There was a moment when all Christendom might have clustered together and crystallised anew, under the chemistry of the new culture; and yet have remained a Christendom that was entirely Christian. There was a moment when Humanism had the road straight before it; but, what is even more important, the road also straight behind it. It might have been a real progress, not losing anything of what was good in the past. The significance of two people like Mary Stuart and Don John of Austria is that in them Religion and the Renaissance had not quarrelled; and they kept the faith of their fathers while full of the idea of handing on new conquests and discoveries to their sons. They drew their deep instincts from medieval chivalry without refusing to feed their intellects on the sixteenth-century learning; and there was a moment when this spirit might have pervaded the whole world and the whole Church. There was a moment when religion could have digested Plato as it had once digested Aristotle.
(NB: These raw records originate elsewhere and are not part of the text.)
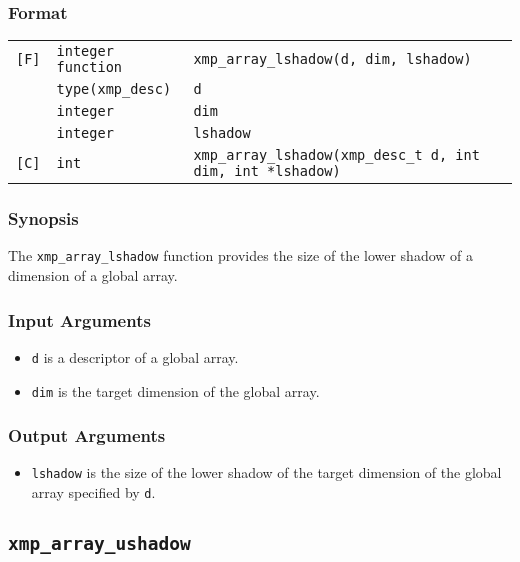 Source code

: \subsubsection*{Format}

\begin{tabular}{lll}

\verb![F]!& {\tt integer function}& {\tt xmp\_array\_lshadow(d, dim, lshadow)}\\
          & {\tt type(xmp\_desc)} & {\tt d}\\
          & {\tt integer} & {\tt dim}\\
          & {\tt integer} & {\tt lshadow}\\

\verb![C]!&  {\tt int}& {\tt xmp\_array\_lshadow(xmp\_desc\_t d, int dim, int *lshadow)}\\

\end{tabular}

\subsubsection*{Synopsis}

The {\tt xmp\_array\_lshadow} function provides the size of the lower shadow
of a dimension of a global array.


\subsubsection*{Input Arguments}
\begin{itemize}
 \item {\tt d} is a descriptor of a global array.
 \item {\tt dim} is the target dimension of the global array.
\end{itemize}

\subsubsection*{Output Arguments}
\begin{itemize}
 \item {\tt lshadow} is the size of the lower shadow of the target
       dimension of the global array specified by {\tt d}.
\end{itemize}


\subsection{\tt xmp\_array\_ushadow}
For that matter, it might have digested all that is soundest in Rabelais and Montaigne and many others; it might have condemned some things in these thinkers; as it did in Aristotle. Only the shock of the new discoveries could have been absorbed (to a great extent indeed it was absorbed) by the central Christian tradition. What darkened that dawn was the dust and smoke from the struggles of the dogmatising sectaries in Scotland, in Holland, and eventually in England. But for that, on the Continent, the heresy of Jansenism had never so much over-shadowed the splendour of the Counter-Reformation. And England would have gone the way of Shakespeare rather than the way of Milton; which latter degenerated rapidly into the way of Muggleton.